Incredible. I can’t wait to continue to watch the progress being made. So many thanks
What are the statewide standards police are expected to adhere to? Who sets those? What code is this commission enforcing?
Regarding some of the Committee’s new standards, what is acceptable deadly force “proportionate” to imminent harm? If a determined person is using a baseball bat to inflict as much harm as possible, not ruling out death, on those around him, is a police officer justified in using his firearm? Or does he need to grab a baseball bat as well?
Wouldn’t it have been better to simply override police union powers that protect bad officers than to create a new set of rules that potentially puts both good officers and the public at risk? What happens when a bunch of officers resign/retire at the same time because of such changes as these like in Portland and many other cities throughout the country?
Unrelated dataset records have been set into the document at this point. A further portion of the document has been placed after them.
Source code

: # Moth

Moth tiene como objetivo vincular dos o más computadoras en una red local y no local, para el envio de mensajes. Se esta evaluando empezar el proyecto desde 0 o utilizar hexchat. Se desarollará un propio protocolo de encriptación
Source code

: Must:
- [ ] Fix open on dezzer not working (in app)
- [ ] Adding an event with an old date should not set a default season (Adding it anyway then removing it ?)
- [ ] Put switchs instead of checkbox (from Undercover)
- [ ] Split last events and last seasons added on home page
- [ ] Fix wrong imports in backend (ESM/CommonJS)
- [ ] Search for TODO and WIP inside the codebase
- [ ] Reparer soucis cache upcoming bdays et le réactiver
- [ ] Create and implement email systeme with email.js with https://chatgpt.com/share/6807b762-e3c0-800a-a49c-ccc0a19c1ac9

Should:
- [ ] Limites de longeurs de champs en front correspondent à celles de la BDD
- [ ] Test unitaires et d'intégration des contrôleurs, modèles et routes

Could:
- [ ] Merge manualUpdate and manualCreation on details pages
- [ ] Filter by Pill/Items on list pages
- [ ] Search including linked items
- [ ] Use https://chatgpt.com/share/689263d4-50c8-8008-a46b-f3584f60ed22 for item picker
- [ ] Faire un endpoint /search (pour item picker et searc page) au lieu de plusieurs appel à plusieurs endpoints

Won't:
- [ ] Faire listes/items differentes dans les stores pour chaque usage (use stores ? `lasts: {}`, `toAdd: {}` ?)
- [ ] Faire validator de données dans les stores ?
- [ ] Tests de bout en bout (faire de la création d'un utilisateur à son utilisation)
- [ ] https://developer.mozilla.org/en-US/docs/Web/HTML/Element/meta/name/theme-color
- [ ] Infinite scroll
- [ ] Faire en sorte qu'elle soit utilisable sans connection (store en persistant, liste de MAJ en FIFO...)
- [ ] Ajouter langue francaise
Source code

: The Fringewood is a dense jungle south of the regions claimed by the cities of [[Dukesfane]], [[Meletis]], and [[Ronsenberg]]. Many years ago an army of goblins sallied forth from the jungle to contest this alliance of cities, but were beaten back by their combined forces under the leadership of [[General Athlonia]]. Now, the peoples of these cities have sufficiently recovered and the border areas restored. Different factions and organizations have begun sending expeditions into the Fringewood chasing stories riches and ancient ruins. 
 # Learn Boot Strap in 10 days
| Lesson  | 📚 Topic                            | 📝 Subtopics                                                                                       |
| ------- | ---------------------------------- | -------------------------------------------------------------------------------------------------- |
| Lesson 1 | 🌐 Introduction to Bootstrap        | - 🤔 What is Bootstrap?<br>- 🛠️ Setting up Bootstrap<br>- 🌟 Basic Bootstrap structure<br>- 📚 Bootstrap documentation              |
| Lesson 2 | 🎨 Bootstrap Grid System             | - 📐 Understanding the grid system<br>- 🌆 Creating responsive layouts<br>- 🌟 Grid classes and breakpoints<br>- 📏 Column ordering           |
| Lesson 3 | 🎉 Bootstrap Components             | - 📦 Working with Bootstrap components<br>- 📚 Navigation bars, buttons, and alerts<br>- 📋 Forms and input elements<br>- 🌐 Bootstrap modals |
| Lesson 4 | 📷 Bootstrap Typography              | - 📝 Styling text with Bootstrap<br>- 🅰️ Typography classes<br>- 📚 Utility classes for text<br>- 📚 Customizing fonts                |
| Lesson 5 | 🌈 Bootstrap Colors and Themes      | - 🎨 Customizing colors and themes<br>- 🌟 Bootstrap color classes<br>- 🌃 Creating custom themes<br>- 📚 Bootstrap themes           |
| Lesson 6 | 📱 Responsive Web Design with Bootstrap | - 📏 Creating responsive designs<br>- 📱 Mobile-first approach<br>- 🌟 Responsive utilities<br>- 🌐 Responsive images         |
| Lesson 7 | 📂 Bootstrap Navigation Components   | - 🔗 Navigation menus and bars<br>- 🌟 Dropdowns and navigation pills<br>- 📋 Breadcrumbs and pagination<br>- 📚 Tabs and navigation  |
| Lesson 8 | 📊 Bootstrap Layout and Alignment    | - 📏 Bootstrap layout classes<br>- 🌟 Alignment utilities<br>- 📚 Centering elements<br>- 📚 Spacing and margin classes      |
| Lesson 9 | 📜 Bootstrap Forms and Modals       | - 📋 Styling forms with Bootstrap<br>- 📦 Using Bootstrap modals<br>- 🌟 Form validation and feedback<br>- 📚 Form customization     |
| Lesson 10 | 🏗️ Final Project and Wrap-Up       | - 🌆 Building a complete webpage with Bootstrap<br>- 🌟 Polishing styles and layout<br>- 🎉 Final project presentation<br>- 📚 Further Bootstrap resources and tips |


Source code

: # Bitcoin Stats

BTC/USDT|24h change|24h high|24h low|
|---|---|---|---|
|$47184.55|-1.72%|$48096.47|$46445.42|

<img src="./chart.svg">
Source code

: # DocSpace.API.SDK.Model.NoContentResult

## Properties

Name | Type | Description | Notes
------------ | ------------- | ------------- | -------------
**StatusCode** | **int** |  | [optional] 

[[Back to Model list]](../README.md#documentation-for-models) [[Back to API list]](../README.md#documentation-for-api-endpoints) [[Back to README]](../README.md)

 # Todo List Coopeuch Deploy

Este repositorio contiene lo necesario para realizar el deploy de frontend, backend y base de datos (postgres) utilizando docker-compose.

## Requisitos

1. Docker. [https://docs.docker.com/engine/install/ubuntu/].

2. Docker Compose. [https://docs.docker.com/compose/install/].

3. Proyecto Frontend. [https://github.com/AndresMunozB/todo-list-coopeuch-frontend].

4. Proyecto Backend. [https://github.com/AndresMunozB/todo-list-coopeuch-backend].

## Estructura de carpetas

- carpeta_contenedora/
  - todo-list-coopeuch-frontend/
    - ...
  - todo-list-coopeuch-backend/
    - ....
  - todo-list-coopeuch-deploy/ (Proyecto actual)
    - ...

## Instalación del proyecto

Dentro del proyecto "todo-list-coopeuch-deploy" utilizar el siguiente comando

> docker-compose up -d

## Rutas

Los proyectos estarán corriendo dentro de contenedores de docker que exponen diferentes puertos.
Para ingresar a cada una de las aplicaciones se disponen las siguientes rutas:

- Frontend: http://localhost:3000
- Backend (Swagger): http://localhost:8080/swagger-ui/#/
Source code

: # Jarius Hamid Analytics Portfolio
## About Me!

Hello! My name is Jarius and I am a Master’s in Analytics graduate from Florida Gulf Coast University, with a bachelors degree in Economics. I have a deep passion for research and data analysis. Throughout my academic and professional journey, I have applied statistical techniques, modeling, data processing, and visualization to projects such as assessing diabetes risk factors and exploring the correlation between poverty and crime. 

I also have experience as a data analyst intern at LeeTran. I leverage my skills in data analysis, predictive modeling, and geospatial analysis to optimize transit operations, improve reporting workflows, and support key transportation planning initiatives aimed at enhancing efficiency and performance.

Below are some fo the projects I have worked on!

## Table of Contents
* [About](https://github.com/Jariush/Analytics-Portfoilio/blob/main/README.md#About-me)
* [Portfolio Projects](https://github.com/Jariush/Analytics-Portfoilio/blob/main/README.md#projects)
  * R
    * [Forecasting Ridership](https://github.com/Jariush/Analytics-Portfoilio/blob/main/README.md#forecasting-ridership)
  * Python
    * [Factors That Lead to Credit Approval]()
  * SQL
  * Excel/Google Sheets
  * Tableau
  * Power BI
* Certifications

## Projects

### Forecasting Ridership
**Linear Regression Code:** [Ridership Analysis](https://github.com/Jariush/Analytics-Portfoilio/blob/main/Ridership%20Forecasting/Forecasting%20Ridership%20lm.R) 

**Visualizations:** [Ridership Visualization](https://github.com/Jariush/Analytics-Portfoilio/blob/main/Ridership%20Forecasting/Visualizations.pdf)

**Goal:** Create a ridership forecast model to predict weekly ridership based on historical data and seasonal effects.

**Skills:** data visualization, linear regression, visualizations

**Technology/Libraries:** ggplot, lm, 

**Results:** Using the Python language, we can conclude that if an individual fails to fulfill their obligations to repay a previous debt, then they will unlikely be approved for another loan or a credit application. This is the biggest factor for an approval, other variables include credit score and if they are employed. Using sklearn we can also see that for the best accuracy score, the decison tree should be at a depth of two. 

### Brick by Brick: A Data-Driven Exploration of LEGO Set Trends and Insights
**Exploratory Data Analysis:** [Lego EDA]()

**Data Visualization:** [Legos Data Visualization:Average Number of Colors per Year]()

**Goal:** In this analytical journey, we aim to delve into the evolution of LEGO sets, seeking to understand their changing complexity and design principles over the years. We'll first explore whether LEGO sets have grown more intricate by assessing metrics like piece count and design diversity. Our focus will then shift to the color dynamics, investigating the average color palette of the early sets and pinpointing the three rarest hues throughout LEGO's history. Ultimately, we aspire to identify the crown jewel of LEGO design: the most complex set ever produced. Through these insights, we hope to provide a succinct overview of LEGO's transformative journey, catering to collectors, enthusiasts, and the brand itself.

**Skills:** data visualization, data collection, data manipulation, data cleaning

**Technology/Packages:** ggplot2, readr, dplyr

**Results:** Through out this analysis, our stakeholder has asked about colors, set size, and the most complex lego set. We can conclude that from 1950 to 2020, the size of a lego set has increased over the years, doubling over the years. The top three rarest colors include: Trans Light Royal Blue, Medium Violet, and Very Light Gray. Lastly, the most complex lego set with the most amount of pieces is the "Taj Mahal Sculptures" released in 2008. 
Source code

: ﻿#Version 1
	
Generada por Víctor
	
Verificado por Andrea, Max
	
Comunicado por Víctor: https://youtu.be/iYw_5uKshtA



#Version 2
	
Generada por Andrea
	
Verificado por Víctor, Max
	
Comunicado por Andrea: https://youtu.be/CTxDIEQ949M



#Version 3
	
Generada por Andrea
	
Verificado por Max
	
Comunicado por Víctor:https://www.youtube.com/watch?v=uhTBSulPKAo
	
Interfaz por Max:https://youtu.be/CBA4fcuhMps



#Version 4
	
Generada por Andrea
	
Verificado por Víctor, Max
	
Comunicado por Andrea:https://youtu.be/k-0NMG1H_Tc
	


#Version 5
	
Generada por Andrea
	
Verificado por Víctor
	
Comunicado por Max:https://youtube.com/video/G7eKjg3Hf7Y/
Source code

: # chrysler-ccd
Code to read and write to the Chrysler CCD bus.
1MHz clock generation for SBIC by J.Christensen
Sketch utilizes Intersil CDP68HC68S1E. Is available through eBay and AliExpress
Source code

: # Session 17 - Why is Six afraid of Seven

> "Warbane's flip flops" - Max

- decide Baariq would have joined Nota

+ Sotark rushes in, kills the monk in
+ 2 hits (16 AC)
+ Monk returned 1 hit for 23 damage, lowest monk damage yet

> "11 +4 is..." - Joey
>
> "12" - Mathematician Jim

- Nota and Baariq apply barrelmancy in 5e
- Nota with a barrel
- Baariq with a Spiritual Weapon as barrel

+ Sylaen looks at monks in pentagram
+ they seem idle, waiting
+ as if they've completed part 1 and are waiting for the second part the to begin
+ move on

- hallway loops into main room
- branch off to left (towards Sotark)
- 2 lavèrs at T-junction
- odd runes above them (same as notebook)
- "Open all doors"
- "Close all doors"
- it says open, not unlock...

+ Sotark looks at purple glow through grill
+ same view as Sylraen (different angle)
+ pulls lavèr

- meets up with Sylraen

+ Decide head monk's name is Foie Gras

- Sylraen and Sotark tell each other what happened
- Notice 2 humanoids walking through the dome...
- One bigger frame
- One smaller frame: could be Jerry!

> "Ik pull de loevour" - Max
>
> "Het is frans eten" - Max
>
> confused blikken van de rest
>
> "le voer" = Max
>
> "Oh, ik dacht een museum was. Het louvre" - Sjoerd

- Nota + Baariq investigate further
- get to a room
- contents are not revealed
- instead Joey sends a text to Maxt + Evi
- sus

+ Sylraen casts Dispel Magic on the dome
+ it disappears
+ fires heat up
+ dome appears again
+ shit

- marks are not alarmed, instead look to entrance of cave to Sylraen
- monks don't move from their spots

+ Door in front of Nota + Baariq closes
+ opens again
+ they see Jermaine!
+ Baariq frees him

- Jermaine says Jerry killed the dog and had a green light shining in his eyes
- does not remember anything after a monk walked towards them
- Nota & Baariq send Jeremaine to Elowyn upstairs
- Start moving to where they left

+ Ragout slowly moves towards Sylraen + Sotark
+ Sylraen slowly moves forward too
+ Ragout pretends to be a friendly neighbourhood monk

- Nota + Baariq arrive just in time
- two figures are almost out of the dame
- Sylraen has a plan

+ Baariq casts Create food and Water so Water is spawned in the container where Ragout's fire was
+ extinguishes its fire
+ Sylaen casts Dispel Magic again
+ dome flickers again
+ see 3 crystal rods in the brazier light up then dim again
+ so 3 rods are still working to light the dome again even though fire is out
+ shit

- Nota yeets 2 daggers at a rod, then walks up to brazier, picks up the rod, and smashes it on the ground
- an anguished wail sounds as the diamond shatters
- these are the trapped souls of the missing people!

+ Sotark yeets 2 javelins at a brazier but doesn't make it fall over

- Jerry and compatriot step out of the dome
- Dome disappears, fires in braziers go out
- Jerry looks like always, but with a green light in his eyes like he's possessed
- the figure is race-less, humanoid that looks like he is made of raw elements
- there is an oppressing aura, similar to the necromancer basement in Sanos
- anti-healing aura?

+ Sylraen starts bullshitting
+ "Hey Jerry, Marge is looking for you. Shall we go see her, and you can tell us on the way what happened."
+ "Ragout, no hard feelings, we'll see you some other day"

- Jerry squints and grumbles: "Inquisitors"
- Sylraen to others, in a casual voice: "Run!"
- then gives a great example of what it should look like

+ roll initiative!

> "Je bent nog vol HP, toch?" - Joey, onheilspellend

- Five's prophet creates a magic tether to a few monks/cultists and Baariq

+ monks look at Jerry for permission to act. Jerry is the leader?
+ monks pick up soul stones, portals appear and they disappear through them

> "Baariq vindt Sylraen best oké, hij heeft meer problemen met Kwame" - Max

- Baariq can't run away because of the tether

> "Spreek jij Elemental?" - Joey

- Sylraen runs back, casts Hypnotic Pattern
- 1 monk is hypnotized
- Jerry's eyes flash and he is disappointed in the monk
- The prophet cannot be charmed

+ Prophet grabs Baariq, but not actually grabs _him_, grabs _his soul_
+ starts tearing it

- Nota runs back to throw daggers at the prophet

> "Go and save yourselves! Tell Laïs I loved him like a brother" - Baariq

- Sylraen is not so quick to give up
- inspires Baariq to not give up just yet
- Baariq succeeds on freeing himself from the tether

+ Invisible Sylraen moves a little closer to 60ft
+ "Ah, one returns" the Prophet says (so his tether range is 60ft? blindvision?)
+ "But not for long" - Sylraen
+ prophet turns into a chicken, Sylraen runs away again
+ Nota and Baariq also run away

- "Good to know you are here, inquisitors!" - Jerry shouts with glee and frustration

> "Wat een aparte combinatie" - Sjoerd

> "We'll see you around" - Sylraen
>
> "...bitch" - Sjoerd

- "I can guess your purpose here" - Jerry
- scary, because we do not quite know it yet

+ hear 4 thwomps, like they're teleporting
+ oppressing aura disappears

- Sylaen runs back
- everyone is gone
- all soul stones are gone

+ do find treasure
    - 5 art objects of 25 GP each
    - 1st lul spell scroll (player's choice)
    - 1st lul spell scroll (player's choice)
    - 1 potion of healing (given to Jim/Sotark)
Will we be safer then?
I understand the good intentions of this reform and agree that change is necessary; I just wonder if the potential (negative) unintended consequences have been thoroughly considered. It doesn’t seem so to me.
The use of force standards will be developed with police input. I’m expecting that they will make sense.
Use of force standards already exist. Are there new standards being developed?
Yes. By the MPTC and POST jointly to comply with the statutory outline created by the new law.
Another step in the right direction. In deciding their next steps, I hope the commission members realize that changing the culture of policing can only be done by addressing the culture directly – e.g., understanding the existing culture, what is right and what is wrong about it, understanding how it evolved and what sustains it, identifying the roadblocks to change, and then developing an action program to make the needed changes. If they just hope some policy and enforcement actions will cause the needed change, it won’t happen.
Thank you for announcing and sizing up the new commission. It is a credit to you and all who pulled this off.
Will more extensive biographies of the commissioners be available soon?
Thank you for all your good work and your timely, thoughtful update on the POST Commission appointments.
Will the public be able to view decisions made by the commission? Are the appointments to the commission life long? Is there any possibility for the public to be able to elect members of the commission in the future? Thank you for all your work Senator.
The commissioners can serve up to two 5 year terms if reappointed by their appointing authorities (both of whom are elected officials).
Decisions to apply sanctions are public.
Thank you so much for this excellent summary, Sen. Brownsberger! Police reform is one of my main concerns. Over time, while we weren’t looking, some police officers became drunk with power and militarized, while others said nothing and let them do it. I am particularly incensed by the Mass. State Police overtime FRAUD scandal (which went on for years!) and by the racism I’ve seen in some police behavior. I think this legislation will help swing the balance toward police officers consistently following the law and protecting and SERVING residents. I sincerely thank you for your diligent effort to pass this legislation and tell us about it.
Once again, thank you Senator for your update. I am very happy to see this news, and thank you for all your work that has led up to this achievement!
Could I ask, please, when would there be an update from the Commission to the public?
Thank you, and hope all well in your Tuesday!